*** Opening of RECORDED DATA ***

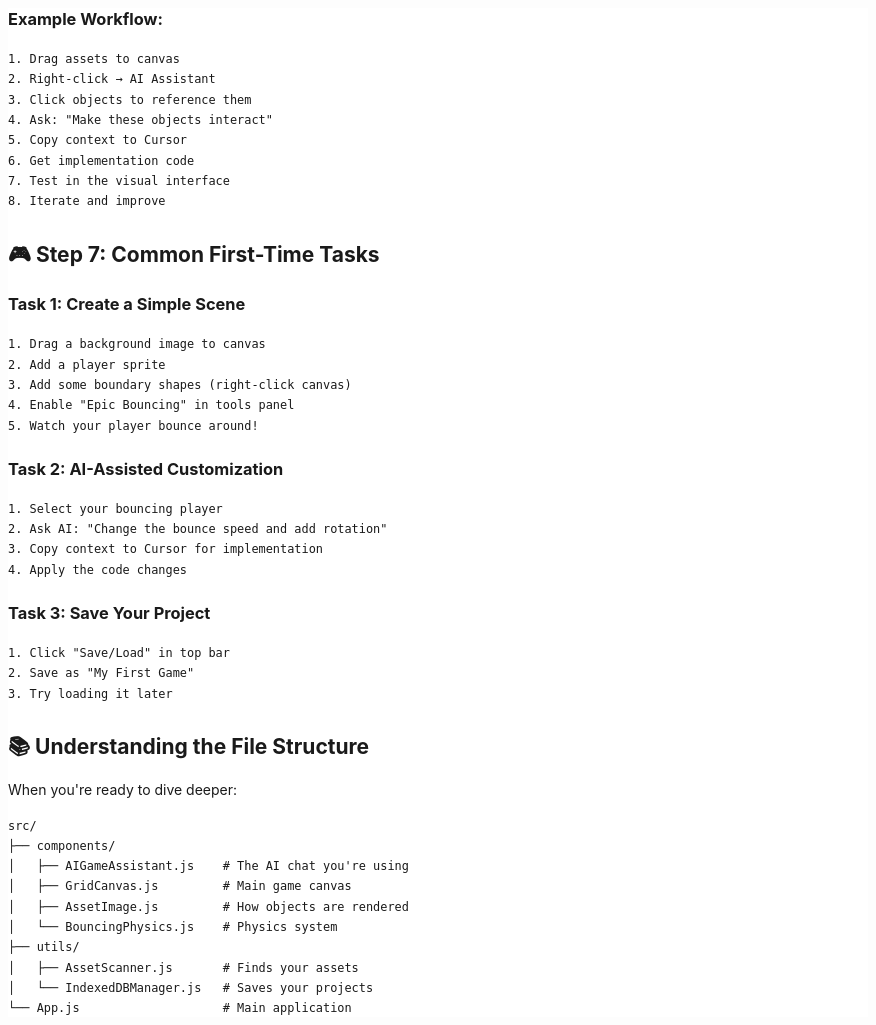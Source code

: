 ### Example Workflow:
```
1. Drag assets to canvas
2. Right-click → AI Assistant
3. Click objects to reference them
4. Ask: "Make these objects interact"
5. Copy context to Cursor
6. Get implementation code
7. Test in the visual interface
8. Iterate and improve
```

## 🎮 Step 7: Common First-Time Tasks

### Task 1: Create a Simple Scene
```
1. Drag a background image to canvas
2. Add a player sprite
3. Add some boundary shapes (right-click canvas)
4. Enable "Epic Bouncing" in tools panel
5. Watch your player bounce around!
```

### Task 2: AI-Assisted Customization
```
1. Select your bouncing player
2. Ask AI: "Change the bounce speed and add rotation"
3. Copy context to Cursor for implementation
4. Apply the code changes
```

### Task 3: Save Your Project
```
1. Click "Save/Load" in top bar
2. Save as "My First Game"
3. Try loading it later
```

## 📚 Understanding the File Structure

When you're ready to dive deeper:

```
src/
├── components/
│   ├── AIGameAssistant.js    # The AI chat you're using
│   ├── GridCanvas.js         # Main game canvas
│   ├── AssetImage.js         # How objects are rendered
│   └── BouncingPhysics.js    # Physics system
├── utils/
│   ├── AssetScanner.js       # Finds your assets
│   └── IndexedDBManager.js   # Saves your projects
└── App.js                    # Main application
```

*** Close of RECORDED DATA ***

Start at the top line above and repeat the records verbatim, leaving images out.

Source code

: ### Example Workflow:
```
1. Drag assets to canvas
2. Right-click → AI Assistant
3. Click objects to reference them
4. Ask: "Make these objects interact"
5. Copy context to Cursor
6. Get implementation code
7. Test in the visual interface
8. Iterate and improve
```

## 🎮 Step 7: Common First-Time Tasks

### Task 1: Create a Simple Scene
```
1. Drag a background image to canvas
2. Add a player sprite
3. Add some boundary shapes (right-click canvas)
4. Enable "Epic Bouncing" in tools panel
5. Watch your player bounce around!
```

### Task 2: AI-Assisted Customization
```
1. Select your bouncing player
2. Ask AI: "Change the bounce speed and add rotation"
3. Copy context to Cursor for implementation
4. Apply the code changes
```

### Task 3: Save Your Project
```
1. Click "Save/Load" in top bar
2. Save as "My First Game"
3. Try loading it later
```

## 📚 Understanding the File Structure

When you're ready to dive deeper:

```
src/
├── components/
│   ├── AIGameAssistant.js    # The AI chat you're using
│   ├── GridCanvas.js         # Main game canvas
│   ├── AssetImage.js         # How objects are rendered
│   └── BouncingPhysics.js    # Physics system
├── utils/
│   ├── AssetScanner.js       # Finds your assets
│   └── IndexedDBManager.js   # Saves your projects
└── App.js                    # Main application
```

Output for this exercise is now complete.